Maynard’s Café (9306 Amherst Avenue, Margate) This “festive hangout for comfort eats and beer” is right across the street from bayside docks. It’s been there since the fifties and one oldhead fondly recalls “growing up with dollar Moosehead Wednesday’s to sneaky good wings. It always delivers.”
Robert’s Place (7807 Atlantic Avenue, Margate) Fell in love with this spot to the point of buying a T-shirt. It has a quintessentially locals feel, but welcoming in a way unlike at gems hidden from shoobie invasion. Really good food but the presentation – “clams casino on cafeteria trays” – eschews any sense of pretense.
St. George’s Pub (4282 Harbor Beach Boulevard, Brigantine) Got mixed reviews of this, essentially the only dive bar located in a strip mall on the barrier island just north of Atlantic City. In the pro column, from a shoobie: “They don’t close, awesome bartenders and have a great jukebox.” In the con column, from a local: “I won’t go there. Service blows. So horrible.” Hey, dive bars ain’t for everybody; one man's trash, another's treasure. Give it a try and decide for yourself.
Tony’s Baltimore Grill (2800 Atlantic Avenue, Atlantic City) This place is an Atlantic City institution. Located kitty corner from ACPD's headquarters, it serves late-night pizzas into the wee hours and has reasonable priced cocktails and a throwback vibe that a poker player with whom I stopped by a couple times describes as “it feels like you stepped back in time when you walk through the door.” There’s a bar in one room, and a sizable dining area in the other. Well worth a visit.
C-View Inn (1380 Washington Street, Cape May) Cape May isn’t the sort of place with which you’d associate noteworthy dive bars. In fact, per a local, “If we call the CVIEW a dive bar, they get offended, but tourists shy away unless they trust the person who told them to go. Roughest bathrooms in Cape May.” Sounds like a pretty awesome dive bar to me.
Firehouse Tavern (3116 Park Boulevard, Wildwood) A locals hangout with a feel like “Cheers,” Firehouse enthusiasts boast of cheap drinks, shuffleboard, great food, “wall to wall characters, mostly the good kind” and a location that renders one – should they choose to do so – to be able to stumble home.
Fred’s Tavern (314 96th Street, Stone Harbor) I mean, we’re talking about Stone Harbor, the sort of place with the sort of people that would likely recoil with a “dive bar” being amongst them.
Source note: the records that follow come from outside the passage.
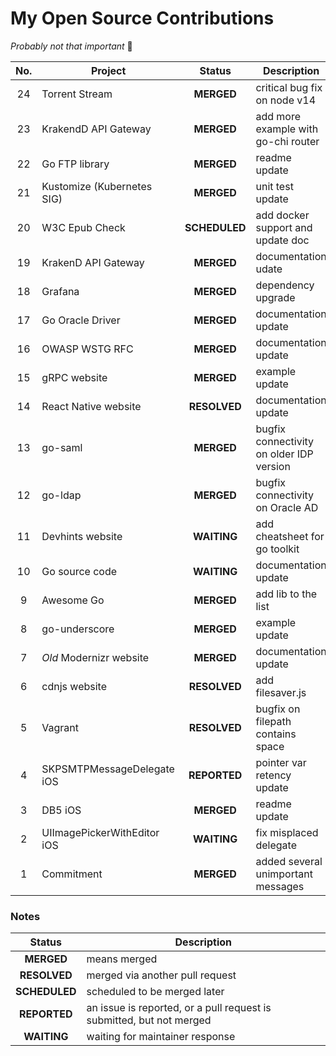 # My Open Source Contributions

*Probably not that important* 🤷

| No. | Project | Status | Description | Link |
| :-: | ------- | :----: | ----------- | :--: |
| 24 | Torrent Stream | **MERGED** | critical bug fix on node v14 | https://git.io/JIsIx |
| 23 | KrakendD API Gateway | **MERGED** | add more example with go-chi router | https://git.io/JJlfM |
| 22 | Go FTP library | **MERGED** | readme update | https://git.io/JJG8C |
| 21 | Kustomize (Kubernetes SIG) | **MERGED** | unit test update | https://git.io/JfIZI |
| 20 | W3C Epub Check | **SCHEDULED** | add docker support and update doc | https://git.io/JqktR |
| 19 | KrakenD API Gateway | **MERGED** | documentation udate | https://git.io/JfvEX |
| 18 | Grafana | **MERGED** | dependency upgrade | https://git.io/JfvE1 |
| 17 | Go Oracle Driver | **MERGED** | documentation update | https://git.io/JfvEM |
| 16 | OWASP WSTG RFC | **MERGED** | documentation update | https://git.io/JfvED |
| 15 | gRPC website | **MERGED** | example update | https://git.io/JfvEy |
| 14 | React Native website | **RESOLVED** | documentation update | https://git.io/JfvES |
| 13 | go-saml | **MERGED** | bugfix connectivity on older IDP version | https://git.io/JfvE9 |
| 12 | go-ldap | **MERGED** | bugfix connectivity on Oracle AD | https://git.io/JfvEH |
| 11 | Devhints website | **WAITING** | add cheatsheet for go toolkit | https://git.io/JfvE7 |
| 10 | Go source code | **WAITING** | documentation update | https://git.io/JfvE5 |
| 9 | Awesome Go | **MERGED** | add lib to the list | https://git.io/JfvEb |
| 8 | go-underscore | **MERGED** | example update | https://git.io/JJ7vr |
| 7 | *Old* Modernizr website | **MERGED** | documentation update | https://git.io/JfvEA |
| 6 | cdnjs website | **RESOLVED** | add filesaver.js | https://git.io/JfvEp |
| 5 | Vagrant | **RESOLVED** | bugfix on filepath contains space | https://git.io/Jfvue |
| 4 | SKPSMTPMessageDelegate iOS | **REPORTED** | pointer var retency update | https://git.io/JfvEj |
| 3 | DB5 iOS | **MERGED** | readme update | https://git.io/JJ7vV |
| 2 | UIImagePickerWithEditor iOS | **WAITING** | fix misplaced delegate | https://git.io/JJ7v2 |
| 1 | Commitment | **MERGED** | added several unimportant messages | https://git.io/JJ7vu |

### Notes


| Status | Description |
| :----: | ----------- |
| **MERGED** | means merged |
| **RESOLVED** | merged via another pull request |
| **SCHEDULED** | scheduled to be merged later |
| **REPORTED** | an issue is reported, or a pull request is submitted, but not merged |
| **WAITING** | waiting for maintainer response |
Still, this place on the main drag is a classic shore spot, a must-stop mainstay.
Mouse Trap Lounge Bar and Grill (2051 Dennisville-Peterburg Road, Woodbine) Part of a 12-lane bowling alley on the mainland off of Sea Isle City, this place gets you away from the traditional shore vibe and into the world of the offshore locals. Says one of those locals in describing how this is a dive bar of note, “it’s pretty s***** and has a bar.” We’re sold!
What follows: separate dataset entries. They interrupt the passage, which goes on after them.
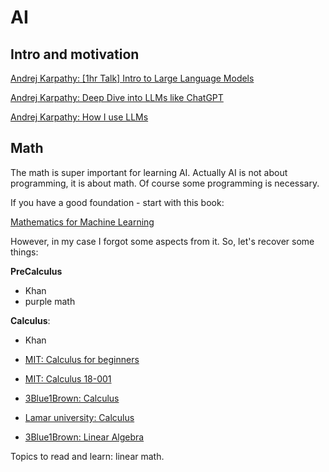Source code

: # AI

## Intro and motivation

[Andrej Karpathy: [1hr Talk] Intro to Large Language Models](https://youtu.be/zjkBMFhNj_g?si=WDioUe2kJMuOacek)

[Andrej Karpathy: Deep Dive into LLMs like ChatGPT](https://youtu.be/7xTGNNLPyMI?si=o8aLLGHbvDHmDEBA)

[Andrej Karpathy: How I use LLMs ](https://youtu.be/EWvNQjAaOHw?si=mk8Sq5rXwjKfpMkX)

## Math

The math is super important for learning AI. Actually AI is not about
programming, it is about math. Of course some programming is necessary.

If you have a good foundation - start with this book:

[Mathematics for Machine Learning](https://mml-book.github.io/)

However, in my case I forgot some aspects from it.
So, let's recover some things:

**PreCalculus**
- Khan
- purple math

**Calculus**:
- Khan
- [MIT: Calculus for beginners](https://math.mit.edu/~djk/calculus_beginners/index.html)
- [MIT: Calculus 18-001](https://ocw.mit.edu/courses/res-18-001-calculus-fall-2023/pages/textbook/)
- [3Blue1Brown: Calculus](https://www.3blue1brown.com/topics/calculus)
- [Lamar university: Calculus](https://tutorial.math.lamar.edu/classes/calci/calci.aspx)

- [3Blue1Brown: Linear Algebra](https://www.3blue1brown.com/topics/linear-algebra)

Topics to read and learn: linear math.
No. 1 Tavern/Super Tully Nut (100 Atlantic Avenue, North Wildwood) Want to get drunk quickly? Might as well stop by this place which – having opened in 1969 – has a signature drink called the Super Tully Nut. The recipe is a trade secret. Some say it’s great, and some say it’s horrible. Doesn’t really matter since those who know the Jersey Shore inside and out, and the criteria which makes a bar a dive bar, say this place may be the best example in the region.
Ship N Shore (434 W. Montgomery Avenue, Wildwood) Located smack dab in the middle of a residential block, this dive bar is near the water and features a crowd that’s more local than visitor. Never been there, but next time I’m down in Wildwood, it’s a must stop.
Sea Isle City’s bar district (the area near Landis Avenue and JFK Boulevard) I’ve already expressed my fondness for Kixx McNutley’s (which is safely more than a dozen blocks away from this collective madness) and the yet-mentioned VFW Post 1963.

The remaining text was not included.